Any chef's basic system
is comprised of two elements: simple tools and
solid, replicable procedures. An effective mobile office system echos
these same elements. First, the tools: Whether it's a scary freezer
chest big enough to store a season's worth of
Bullwinkle or a typical fridge-top freezer, every
cook
takes advantage of cold
storage. Within, there are not-ready-for-prime-time items
that could be called upon to make a
meal, but in general, are not going to be grabbed quickly or accessed
without forethought. If you've just popped home for a quick
lunch, that fully frozen beast isn't going
to be your first choice.
Similarly, the
cold storage for road warriors is paperwork that may eventually need to
be retrieved, but you're not going to expect spontaneous
access. Your Deep Freeze (usually a filing cabinet) lives in your permanent office (your home office, your
corporate office, etc.) and is made up of two categories:
archival materials
(e.g. closed client files) and deep reference
(e.g., papers with historical but not immediate practical
value).
Neither archival nor deep
reference need to be traveling around with you, taking up valuable real
estate in
the passenger seat.

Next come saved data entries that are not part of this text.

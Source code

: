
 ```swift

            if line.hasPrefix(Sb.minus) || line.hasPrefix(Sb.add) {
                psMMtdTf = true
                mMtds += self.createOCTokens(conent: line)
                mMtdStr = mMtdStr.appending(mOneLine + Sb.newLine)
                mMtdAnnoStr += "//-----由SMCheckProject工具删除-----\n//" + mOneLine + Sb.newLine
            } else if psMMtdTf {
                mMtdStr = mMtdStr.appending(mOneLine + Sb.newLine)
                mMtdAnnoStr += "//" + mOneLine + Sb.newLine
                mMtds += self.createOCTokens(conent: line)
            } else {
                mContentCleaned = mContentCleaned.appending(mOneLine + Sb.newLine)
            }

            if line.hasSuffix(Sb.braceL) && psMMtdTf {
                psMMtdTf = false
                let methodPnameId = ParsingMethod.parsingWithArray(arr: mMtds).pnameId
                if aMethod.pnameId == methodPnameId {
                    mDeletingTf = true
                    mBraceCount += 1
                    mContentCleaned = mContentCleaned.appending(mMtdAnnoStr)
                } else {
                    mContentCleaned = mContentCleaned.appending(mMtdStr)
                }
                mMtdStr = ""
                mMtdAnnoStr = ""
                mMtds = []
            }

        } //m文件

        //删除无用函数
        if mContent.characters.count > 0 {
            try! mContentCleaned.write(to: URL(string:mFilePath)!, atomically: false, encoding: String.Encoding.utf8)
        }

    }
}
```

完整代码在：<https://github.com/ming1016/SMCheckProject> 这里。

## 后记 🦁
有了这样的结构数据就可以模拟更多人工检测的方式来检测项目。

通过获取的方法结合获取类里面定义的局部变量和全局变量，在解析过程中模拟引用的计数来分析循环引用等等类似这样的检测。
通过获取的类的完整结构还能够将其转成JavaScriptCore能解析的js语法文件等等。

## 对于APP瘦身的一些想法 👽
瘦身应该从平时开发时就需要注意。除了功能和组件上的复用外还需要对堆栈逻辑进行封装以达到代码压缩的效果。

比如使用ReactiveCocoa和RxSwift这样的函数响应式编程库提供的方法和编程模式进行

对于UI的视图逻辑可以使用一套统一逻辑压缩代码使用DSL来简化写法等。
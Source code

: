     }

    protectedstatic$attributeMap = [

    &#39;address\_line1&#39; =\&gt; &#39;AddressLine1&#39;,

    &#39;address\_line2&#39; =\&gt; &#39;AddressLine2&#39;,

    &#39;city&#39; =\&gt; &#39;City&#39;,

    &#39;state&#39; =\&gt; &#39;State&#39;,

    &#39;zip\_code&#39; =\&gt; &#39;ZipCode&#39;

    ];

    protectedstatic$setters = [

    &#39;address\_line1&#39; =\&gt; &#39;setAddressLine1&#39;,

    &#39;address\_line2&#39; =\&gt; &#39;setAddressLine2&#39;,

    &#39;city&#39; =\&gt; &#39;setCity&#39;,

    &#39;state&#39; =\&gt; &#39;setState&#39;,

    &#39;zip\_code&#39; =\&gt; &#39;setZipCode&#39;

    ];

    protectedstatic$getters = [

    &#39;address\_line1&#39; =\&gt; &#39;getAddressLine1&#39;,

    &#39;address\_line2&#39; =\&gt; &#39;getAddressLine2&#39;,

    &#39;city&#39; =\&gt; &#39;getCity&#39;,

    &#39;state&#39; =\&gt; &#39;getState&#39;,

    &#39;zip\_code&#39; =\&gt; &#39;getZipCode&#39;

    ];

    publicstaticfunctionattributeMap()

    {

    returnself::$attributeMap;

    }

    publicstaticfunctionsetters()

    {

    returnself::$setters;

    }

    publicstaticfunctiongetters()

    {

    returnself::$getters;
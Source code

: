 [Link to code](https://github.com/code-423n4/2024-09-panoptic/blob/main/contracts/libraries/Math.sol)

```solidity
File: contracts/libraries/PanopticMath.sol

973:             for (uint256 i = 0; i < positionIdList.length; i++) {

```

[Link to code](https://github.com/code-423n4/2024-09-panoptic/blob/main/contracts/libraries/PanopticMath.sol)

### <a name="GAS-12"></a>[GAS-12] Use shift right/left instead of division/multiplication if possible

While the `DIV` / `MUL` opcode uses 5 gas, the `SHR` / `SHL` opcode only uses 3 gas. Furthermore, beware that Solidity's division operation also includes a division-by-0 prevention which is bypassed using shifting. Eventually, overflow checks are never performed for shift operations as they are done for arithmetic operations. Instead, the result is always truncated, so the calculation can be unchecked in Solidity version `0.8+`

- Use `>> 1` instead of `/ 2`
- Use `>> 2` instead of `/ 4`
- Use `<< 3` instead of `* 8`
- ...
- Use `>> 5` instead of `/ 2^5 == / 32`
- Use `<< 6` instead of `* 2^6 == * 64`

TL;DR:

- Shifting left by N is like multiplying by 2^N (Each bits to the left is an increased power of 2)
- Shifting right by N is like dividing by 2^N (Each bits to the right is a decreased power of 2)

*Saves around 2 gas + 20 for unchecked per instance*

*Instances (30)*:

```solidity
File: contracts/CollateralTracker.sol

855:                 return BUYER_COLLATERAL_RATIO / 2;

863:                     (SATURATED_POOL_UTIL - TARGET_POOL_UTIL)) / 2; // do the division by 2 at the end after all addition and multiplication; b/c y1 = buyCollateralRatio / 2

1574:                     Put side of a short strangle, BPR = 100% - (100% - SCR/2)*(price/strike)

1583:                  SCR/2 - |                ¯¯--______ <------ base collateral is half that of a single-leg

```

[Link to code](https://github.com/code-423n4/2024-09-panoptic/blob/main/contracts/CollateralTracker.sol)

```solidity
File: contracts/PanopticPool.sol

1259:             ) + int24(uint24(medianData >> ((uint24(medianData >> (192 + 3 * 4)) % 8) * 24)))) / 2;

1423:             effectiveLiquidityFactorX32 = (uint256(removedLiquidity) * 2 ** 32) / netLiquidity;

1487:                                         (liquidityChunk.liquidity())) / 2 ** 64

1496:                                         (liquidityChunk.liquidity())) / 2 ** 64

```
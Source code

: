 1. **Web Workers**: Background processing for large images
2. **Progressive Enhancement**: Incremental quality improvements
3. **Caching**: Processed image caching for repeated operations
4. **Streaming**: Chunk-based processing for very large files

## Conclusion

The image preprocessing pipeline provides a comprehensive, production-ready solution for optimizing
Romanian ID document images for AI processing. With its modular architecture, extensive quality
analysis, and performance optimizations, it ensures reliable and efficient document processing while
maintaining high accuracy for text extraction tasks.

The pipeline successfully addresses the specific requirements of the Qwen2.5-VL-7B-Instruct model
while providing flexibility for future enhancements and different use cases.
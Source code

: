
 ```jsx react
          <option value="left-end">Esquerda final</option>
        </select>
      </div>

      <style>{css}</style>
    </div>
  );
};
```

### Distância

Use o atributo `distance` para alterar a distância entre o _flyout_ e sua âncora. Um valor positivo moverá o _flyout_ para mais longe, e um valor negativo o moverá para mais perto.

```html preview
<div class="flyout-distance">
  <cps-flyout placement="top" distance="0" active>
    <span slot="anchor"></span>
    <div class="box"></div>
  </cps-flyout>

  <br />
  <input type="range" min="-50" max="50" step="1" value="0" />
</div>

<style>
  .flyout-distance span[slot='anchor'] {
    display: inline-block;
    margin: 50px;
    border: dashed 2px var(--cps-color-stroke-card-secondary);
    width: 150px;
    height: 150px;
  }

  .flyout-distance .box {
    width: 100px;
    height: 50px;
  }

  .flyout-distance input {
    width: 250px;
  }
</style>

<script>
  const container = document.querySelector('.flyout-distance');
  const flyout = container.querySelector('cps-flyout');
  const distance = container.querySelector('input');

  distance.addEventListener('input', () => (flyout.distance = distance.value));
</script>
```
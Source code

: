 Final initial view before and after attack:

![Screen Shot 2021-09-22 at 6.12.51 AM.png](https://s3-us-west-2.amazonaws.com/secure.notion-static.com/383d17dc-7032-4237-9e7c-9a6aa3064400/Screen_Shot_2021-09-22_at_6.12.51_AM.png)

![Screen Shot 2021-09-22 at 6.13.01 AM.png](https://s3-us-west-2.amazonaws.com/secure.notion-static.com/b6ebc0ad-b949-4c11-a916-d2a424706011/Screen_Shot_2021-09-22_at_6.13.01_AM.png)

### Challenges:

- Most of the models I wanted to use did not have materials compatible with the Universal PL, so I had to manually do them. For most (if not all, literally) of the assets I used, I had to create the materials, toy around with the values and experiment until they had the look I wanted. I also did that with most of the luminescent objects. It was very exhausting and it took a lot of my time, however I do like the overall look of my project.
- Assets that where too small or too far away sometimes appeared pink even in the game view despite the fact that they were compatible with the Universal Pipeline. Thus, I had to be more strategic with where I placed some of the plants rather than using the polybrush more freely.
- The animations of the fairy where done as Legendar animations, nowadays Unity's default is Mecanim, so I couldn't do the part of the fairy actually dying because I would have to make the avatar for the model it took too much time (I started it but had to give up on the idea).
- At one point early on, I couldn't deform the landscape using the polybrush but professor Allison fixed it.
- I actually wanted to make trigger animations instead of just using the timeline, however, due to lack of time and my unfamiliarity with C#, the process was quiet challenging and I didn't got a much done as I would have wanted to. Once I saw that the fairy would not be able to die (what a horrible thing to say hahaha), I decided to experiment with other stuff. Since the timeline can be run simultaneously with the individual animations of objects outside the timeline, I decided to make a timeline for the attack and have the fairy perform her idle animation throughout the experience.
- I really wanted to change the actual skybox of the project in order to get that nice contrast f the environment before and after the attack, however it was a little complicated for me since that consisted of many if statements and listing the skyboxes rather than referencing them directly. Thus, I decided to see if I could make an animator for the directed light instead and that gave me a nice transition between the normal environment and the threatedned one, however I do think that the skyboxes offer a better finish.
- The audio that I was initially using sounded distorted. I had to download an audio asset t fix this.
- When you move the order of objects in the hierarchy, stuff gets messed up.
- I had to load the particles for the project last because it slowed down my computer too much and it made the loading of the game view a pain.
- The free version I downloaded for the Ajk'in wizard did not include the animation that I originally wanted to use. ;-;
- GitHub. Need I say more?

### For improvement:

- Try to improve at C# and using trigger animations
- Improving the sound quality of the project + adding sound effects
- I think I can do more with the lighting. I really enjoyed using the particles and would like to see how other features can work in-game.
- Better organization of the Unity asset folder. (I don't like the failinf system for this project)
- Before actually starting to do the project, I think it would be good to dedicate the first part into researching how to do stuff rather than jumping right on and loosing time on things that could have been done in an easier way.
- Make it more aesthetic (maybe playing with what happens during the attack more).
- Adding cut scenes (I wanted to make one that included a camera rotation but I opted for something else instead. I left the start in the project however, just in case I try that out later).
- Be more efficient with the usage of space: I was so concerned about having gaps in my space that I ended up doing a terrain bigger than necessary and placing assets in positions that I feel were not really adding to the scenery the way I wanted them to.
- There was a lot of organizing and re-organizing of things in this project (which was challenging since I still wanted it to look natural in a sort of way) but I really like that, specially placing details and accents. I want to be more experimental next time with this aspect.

Keep them in cold storage until needed.
Whether cooking for
the PB&J crowd or masterfully delivering at the Iron Chef
level, every cook has a pantry for all of the essentials: the
standby, non-perishable (or slow-to-perish) ingredients, basic utensils
and cookware.
The mobile office needs to be equipped
with a pantry, too. This mobile Pantry appears most often as
an
open, milk-style file crate or sturdy lidded
tote. Either fits well
in your trunk and can be safely moved to your hotel room or event
venue, as necessary. The Pantry is basically a filing system
of the non-perishables of your profession: the one-sheets,
the handouts, the brochures, the glossy
catalog pages, blank forms and templates from which you will
periodically select a small subset (see Weekly Shopping Trip and
Specialty Ingredients, below) for daily/weekly use.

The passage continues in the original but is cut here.